A Enel Distribuidora São Paulo submeteu suas alegações finais no processo de caducidade que está sendo analisado pela Agência Nacional de Energia Elétrica (Aneel). Esta ação pode levar à recomendação para a rescisão do contrato de concessão da empresa, que atualmente opera na distribuição de energia na Grande São Paulo.

O documento foi enviado na última quinta-feira, 19 de agosto, e a Enel argumenta que o processo deve ser declarado nulo. A companhia destaca que, desde o primeiro grande apagão ocorrido em 2024, os indicadores de desempenho melhoraram substancialmente. Além disso, a distribuidora contesta a antecipação da fase de alegações finais antes da conclusão de um recurso relacionado a um pedido de perícia técnica independente.

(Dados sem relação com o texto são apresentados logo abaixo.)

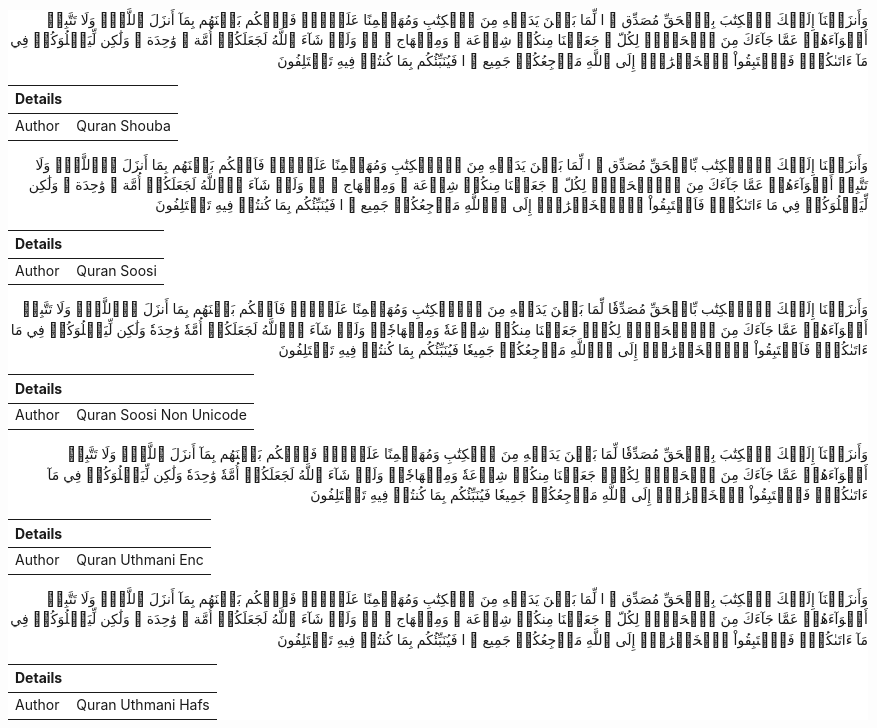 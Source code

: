 
<div dir="rtl" lang="ar" style={{fontSize:'larger',backgroundColor:'#f8f9fa',padding:20}}>
وَأَنزَلۡنَآ إِلَيۡكَ ٱلۡكِتَٰبَ بِٱلۡحَقِّ مُصَدِّق ࣰ ا لِّمَا بَيۡنَ يَدَيۡهِ مِنَ ٱلۡكِتَٰبِ وَمُهَيۡمِنًا عَلَيۡهِۖ فَٱحۡكُم بَيۡنَهُم بِمَآ أَنزَلَ ٱللَّهُۖ وَلَا تَتَّبِعۡ أَهۡوَآءَهُمۡ عَمَّا جَآءَكَ مِنَ ٱلۡحَقِّۚ لِكُلّ ࣲ جَعَلۡنَا مِنكُمۡ شِرۡعَة ࣰ وَمِنۡهَاج ࣰ اۚ وَلَوۡ شَآءَ ٱللَّهُ لَجَعَلَكُمۡ أُمَّة ࣰ وَٰحِدَة ࣰ وَلَٰكِن لِّيَبۡلُوَكُمۡ فِي مَآ ءَاتَىٰكُمۡۖ فَٱسۡتَبِقُواْ ٱلۡخَيۡرَٰتِۚ إِلَى ٱللَّهِ مَرۡجِعُكُمۡ جَمِيع ࣰ ا فَيُنَبِّئُكُم بِمَا كُنتُمۡ فِيهِ تَخۡتَلِفُونَ
</div>
<div style={{backgroundColor:'#f8f9fa',padding:20, marginBottom: 10}}><table> <thead> <tr> <th>Details</th> <th></th> </tr> </thead> <tbody> <tr><td>Author</td><td>Quran Shouba</td></tr></tbody></table></div>


<div dir="rtl" lang="ar" style={{fontSize:'larger',backgroundColor:'#f8f9fa',padding:20}}>
وَأَنزَلۡنَا إِلَيۡكَ اَ۬لۡكِتَٰب بِّالۡحَقِّ مُصَدِّق ࣰ ا لِّمَا بَيۡنَ يَدَيۡهِ مِنَ اَ۬لۡكِتَٰبِ وَمُهَيۡمِنًا عَلَيۡهِۖ فَاَحۡكُم بَيۡنَهُم بِمَا أَنزَلَ اَ۬للَّهُۖ وَلَا تَتَّبِعۡ أَهۡوَآءَهُمۡ عَمَّا جَآءَكَ مِنَ اَ۬لۡحَقِّۚ لِكُلّ ࣲ جَعَلۡنَا مِنكُمۡ شِرۡعَة ࣰ وَمِنۡهَاج ࣰ اۚ وَلَوۡ شَآءَ اَ۬للَّهُ لَجَعَلَكُمۡ أُمَّة ࣰ وَٰحِدَة ࣰ وَلَٰكِن لِّيَبۡلُوَكُمۡ فِي مَا ءَاتَىٰكُمۡۖ فَاَسۡتَبِقُواْ اُ۬لۡخَيۡرَٰتِۚ إِلَى اَ۬للَّهِ مَرۡجِعُكُمۡ جَمِيع ࣰ ا فَيُنَبِّئُكُم بِمَا كُنتُمۡ فِيهِ تَخۡتَلِفُونَ
</div>
<div style={{backgroundColor:'#f8f9fa',padding:20, marginBottom: 10}}><table> <thead> <tr> <th>Details</th> <th></th> </tr> </thead> <tbody> <tr><td>Author</td><td>Quran Soosi</td></tr></tbody></table></div>


<div dir="rtl" lang="ar" style={{fontSize:'larger',backgroundColor:'#f8f9fa',padding:20}}>
وَأَنزَلۡنَا إِلَيۡكَ اَ۬لۡكِتَٰب بِّالۡحَقِّ مُصَدِّقٗا لِّمَا بَيۡنَ يَدَيۡهِ مِنَ اَ۬لۡكِتَٰبِ وَمُهَيۡمِنًا عَلَيۡهِۖ فَاَحۡكُم بَيۡنَهُم بِمَا أَنزَلَ اَ۬للَّهُۖ وَلَا تَتَّبِعۡ أَهۡوَآءَهُمۡ عَمَّا جَآءَكَ مِنَ اَ۬لۡحَقِّۚ لِكُلّٖ جَعَلۡنَا مِنكُمۡ شِرۡعَةٗ وَمِنۡهَاجٗاۚ وَلَوۡ شَآءَ اَ۬للَّهُ لَجَعَلَكُمۡ أُمَّةٗ وَٰحِدَةٗ وَلَٰكِن لِّيَبۡلُوَكُمۡ فِي مَا ءَاتَىٰكُمۡۖ فَاَسۡتَبِقُواْ اُ۬لۡخَيۡرَٰتِۚ إِلَى اَ۬للَّهِ مَرۡجِعُكُمۡ جَمِيعٗا فَيُنَبِّئُكُم بِمَا كُنتُمۡ فِيهِ تَخۡتَلِفُونَ
</div>
<div style={{backgroundColor:'#f8f9fa',padding:20, marginBottom: 10}}><table> <thead> <tr> <th>Details</th> <th></th> </tr> </thead> <tbody> <tr><td>Author</td><td>Quran Soosi Non Unicode</td></tr></tbody></table></div>


<div dir="rtl" lang="ar" style={{fontSize:'larger',backgroundColor:'#f8f9fa',padding:20}}>
وَأَنزَلۡنَآ إِلَيۡكَ ٱلۡكِتَٰبَ بِٱلۡحَقِّ مُصَدِّقٗا لِّمَا بَيۡنَ يَدَيۡهِ مِنَ ٱلۡكِتَٰبِ وَمُهَيۡمِنًا عَلَيۡهِۖ فَٱحۡكُم بَيۡنَهُم بِمَآ أَنزَلَ ٱللَّهُۖ وَلَا تَتَّبِعۡ أَهۡوَآءَهُمۡ عَمَّا جَآءَكَ مِنَ ٱلۡحَقِّۚ لِكُلّٖ جَعَلۡنَا مِنكُمۡ شِرۡعَةٗ وَمِنۡهَاجٗاۚ وَلَوۡ شَآءَ ٱللَّهُ لَجَعَلَكُمۡ أُمَّةٗ وَٰحِدَةٗ وَلَٰكِن لِّيَبۡلُوَكُمۡ فِي مَآ ءَاتَىٰكُمۡۖ فَٱسۡتَبِقُواْ ٱلۡخَيۡرَٰتِۚ إِلَى ٱللَّهِ مَرۡجِعُكُمۡ جَمِيعٗا فَيُنَبِّئُكُم بِمَا كُنتُمۡ فِيهِ تَخۡتَلِفُونَ
</div>
<div style={{backgroundColor:'#f8f9fa',padding:20, marginBottom: 10}}><table> <thead> <tr> <th>Details</th> <th></th> </tr> </thead> <tbody> <tr><td>Author</td><td>Quran Uthmani Enc</td></tr></tbody></table></div>


<div dir="rtl" lang="ar" style={{fontSize:'larger',backgroundColor:'#f8f9fa',padding:20}}>
وَأَنزَلۡنَآ إِلَيۡكَ ٱلۡكِتَٰبَ بِٱلۡحَقِّ مُصَدِّق ࣰ ا لِّمَا بَيۡنَ يَدَيۡهِ مِنَ ٱلۡكِتَٰبِ وَمُهَيۡمِنًا عَلَيۡهِۖ فَٱحۡكُم بَيۡنَهُم بِمَآ أَنزَلَ ٱللَّهُۖ وَلَا تَتَّبِعۡ أَهۡوَآءَهُمۡ عَمَّا جَآءَكَ مِنَ ٱلۡحَقِّۚ لِكُلّ ࣲ جَعَلۡنَا مِنكُمۡ شِرۡعَة ࣰ وَمِنۡهَاج ࣰ اۚ وَلَوۡ شَآءَ ٱللَّهُ لَجَعَلَكُمۡ أُمَّة ࣰ وَٰحِدَة ࣰ وَلَٰكِن لِّيَبۡلُوَكُمۡ فِي مَآ ءَاتَىٰكُمۡۖ فَٱسۡتَبِقُواْ ٱلۡخَيۡرَٰتِۚ إِلَى ٱللَّهِ مَرۡجِعُكُمۡ جَمِيع ࣰ ا فَيُنَبِّئُكُم بِمَا كُنتُمۡ فِيهِ تَخۡتَلِفُونَ
</div>
<div style={{backgroundColor:'#f8f9fa',padding:20, marginBottom: 10}}><table> <thead> <tr> <th>Details</th> <th></th> </tr> </thead> <tbody> <tr><td>Author</td><td>Quran Uthmani Hafs</td></tr></tbody></table></div>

A Enel também criticou a Aneel por modificar os critérios de desempenho de maneira unilateral ao longo do processo. A empresa aponta que a exigência de restabelecer 80% das unidades consumidoras em até 24 horas após eventos climáticos extremos não estava prevista no Termo de Intimação original, assinado após os incidentes de 2024, e que tal regra foi imposta retroativamente por meio de um despacho.

Além disso, a distribuidora solicitou que a Aneel considere os impactos da recomendação de caducidade tanto sobre os consumidores quanto sobre a qualidade do serviço prestado, incluindo possíveis ajustes nas tarifas.

Recentemente, a Aneel rejeitou o pedido da Enel para suspender o processo de recomendação de caducidade, que ainda deve ser analisado pelo conselho da agência reguladora. Notavelmente, os principais apagões ocorridos sob o atual contrato da Enel em São Paulo se deram em outubro e novembro de 2024, além de dezembro de 2025, afetando milhões de clientes durante dias.

O contrato da Enel na Grande São Paulo é válido até 2028, mas a possibilidade da caducidade dependerá da decisão final do governo federal, através do Ministério de Minas e Energia.

Além das questões de concessão, a Enel enfrenta problemas financeiros. A Agência Reguladora de Serviços Públicos do Estado de São Paulo (Arsesp) recentemente decidiu manter uma multa de R$ 83 milhões contra a empresa por irregularidades em seus procedimentos de faturamento. Essa penalidade foi publicada no Diário Oficial e é apenas uma das várias multas que a distribuidora recebeu desde 2019, totalizando mais de R$ 450 milhões quando somadas as multas aplicadas pela Aneel e pelo Procon-SP.